● **AIM OF THE TASK**:
In the data below, find the line that contains "## non magna ad" and the line that contains "Incididunt labore amet". Copy both, plus every line between them, exactly.

Saved entries
· · · ·

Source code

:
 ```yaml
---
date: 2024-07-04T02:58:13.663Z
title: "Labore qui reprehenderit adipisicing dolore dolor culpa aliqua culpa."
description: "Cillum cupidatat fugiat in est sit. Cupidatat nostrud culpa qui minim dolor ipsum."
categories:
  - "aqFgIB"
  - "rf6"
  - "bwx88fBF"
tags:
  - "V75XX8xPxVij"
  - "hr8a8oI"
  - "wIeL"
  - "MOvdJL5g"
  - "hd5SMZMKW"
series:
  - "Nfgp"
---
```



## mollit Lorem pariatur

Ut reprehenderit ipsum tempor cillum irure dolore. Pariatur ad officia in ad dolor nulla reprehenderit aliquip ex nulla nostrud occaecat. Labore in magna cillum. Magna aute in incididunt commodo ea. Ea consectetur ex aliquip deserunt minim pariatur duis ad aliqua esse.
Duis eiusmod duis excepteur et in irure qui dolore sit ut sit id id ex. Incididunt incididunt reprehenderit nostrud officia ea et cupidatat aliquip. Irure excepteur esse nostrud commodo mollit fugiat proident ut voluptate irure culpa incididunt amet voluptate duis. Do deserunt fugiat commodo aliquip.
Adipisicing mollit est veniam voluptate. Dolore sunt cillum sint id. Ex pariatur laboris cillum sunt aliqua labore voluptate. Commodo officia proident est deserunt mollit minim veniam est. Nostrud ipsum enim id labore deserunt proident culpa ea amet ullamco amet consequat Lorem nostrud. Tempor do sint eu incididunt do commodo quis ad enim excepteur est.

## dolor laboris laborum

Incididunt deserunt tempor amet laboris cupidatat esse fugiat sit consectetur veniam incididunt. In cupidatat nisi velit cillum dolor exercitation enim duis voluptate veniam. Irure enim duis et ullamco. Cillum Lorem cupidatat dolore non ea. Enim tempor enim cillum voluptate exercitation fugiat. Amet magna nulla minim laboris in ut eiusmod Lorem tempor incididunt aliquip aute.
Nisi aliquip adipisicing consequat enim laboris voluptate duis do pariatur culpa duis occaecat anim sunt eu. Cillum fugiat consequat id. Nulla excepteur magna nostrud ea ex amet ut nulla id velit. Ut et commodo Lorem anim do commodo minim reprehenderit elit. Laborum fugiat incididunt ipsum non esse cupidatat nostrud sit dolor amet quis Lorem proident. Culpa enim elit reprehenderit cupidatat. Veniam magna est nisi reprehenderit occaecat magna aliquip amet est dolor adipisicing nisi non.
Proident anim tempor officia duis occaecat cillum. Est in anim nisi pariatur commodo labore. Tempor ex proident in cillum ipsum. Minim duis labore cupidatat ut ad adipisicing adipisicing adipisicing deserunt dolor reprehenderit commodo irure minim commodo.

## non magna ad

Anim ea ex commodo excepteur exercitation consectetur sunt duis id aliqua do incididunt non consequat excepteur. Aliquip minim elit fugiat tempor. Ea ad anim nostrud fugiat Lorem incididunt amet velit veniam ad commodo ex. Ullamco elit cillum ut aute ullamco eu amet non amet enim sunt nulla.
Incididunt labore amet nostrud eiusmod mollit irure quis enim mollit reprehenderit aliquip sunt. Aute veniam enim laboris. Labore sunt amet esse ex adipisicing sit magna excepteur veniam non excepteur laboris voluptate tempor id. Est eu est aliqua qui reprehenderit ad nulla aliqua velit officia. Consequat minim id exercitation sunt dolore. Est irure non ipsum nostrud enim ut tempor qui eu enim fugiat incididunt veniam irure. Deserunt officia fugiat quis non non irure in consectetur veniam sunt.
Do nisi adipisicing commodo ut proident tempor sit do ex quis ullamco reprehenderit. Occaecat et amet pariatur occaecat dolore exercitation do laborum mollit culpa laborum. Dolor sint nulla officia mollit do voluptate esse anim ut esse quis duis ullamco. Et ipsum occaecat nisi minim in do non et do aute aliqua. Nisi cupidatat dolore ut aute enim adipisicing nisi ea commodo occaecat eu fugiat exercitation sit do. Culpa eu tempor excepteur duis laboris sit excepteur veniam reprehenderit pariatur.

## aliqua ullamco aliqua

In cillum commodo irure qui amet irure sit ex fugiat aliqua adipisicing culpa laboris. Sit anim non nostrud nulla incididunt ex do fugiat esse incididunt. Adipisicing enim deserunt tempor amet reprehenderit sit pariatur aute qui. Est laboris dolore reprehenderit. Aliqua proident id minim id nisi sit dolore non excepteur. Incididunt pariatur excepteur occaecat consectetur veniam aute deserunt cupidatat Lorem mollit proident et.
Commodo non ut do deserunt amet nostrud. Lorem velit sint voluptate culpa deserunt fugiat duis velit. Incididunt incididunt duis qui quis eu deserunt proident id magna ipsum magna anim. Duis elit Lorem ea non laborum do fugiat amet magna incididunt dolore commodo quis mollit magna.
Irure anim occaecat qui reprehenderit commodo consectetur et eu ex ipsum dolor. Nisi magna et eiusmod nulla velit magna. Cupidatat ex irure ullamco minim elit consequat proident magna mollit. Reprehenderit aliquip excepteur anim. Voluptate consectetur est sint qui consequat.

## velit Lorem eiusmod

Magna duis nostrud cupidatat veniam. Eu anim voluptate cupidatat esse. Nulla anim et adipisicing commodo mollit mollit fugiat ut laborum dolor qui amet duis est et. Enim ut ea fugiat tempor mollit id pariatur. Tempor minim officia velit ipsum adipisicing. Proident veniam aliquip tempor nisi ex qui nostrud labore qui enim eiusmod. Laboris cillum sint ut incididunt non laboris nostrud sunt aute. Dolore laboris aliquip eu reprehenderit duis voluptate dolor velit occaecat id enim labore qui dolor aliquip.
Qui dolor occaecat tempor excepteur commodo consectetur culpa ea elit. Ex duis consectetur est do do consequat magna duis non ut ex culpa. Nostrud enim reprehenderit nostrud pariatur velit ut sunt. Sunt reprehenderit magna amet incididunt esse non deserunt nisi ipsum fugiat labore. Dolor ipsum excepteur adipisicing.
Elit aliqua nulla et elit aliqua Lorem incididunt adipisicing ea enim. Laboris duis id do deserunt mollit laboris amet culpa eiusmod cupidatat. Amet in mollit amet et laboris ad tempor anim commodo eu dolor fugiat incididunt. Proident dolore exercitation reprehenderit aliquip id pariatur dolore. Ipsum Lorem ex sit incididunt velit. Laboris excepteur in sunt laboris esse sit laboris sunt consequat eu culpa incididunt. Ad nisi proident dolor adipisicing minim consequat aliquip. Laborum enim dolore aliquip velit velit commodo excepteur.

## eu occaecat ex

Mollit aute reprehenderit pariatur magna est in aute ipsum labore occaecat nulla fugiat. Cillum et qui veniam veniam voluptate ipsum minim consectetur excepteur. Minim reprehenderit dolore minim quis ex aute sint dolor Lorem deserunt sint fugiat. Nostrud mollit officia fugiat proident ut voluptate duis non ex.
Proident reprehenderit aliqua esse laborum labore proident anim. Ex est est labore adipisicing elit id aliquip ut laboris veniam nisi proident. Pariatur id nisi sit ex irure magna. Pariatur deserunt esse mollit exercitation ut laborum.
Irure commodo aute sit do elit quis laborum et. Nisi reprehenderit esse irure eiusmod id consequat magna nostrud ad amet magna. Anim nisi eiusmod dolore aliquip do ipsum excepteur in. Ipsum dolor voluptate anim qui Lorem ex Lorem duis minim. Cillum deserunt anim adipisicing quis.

· · · ·

● **COMPLETED EXERCISE**:
## non magna ad

Anim ea ex commodo excepteur exercitation consectetur sunt duis id aliqua do incididunt non consequat excepteur. Aliquip minim elit fugiat tempor. Ea ad anim nostrud fugiat Lorem incididunt amet velit veniam ad commodo ex. Ullamco elit cillum ut aute ullamco eu amet non amet enim sunt nulla.
Incididunt labore amet nostrud eiusmod mollit irure quis enim mollit reprehenderit aliquip sunt. Aute veniam enim laboris. Labore sunt amet esse ex adipisicing sit magna excepteur veniam non excepteur laboris voluptate tempor id. Est eu est aliqua qui reprehenderit ad nulla aliqua velit officia. Consequat minim id exercitation sunt dolore. Est irure non ipsum nostrud enim ut tempor qui eu enim fugiat incididunt veniam irure. Deserunt officia fugiat quis non non irure in consectetur veniam sunt.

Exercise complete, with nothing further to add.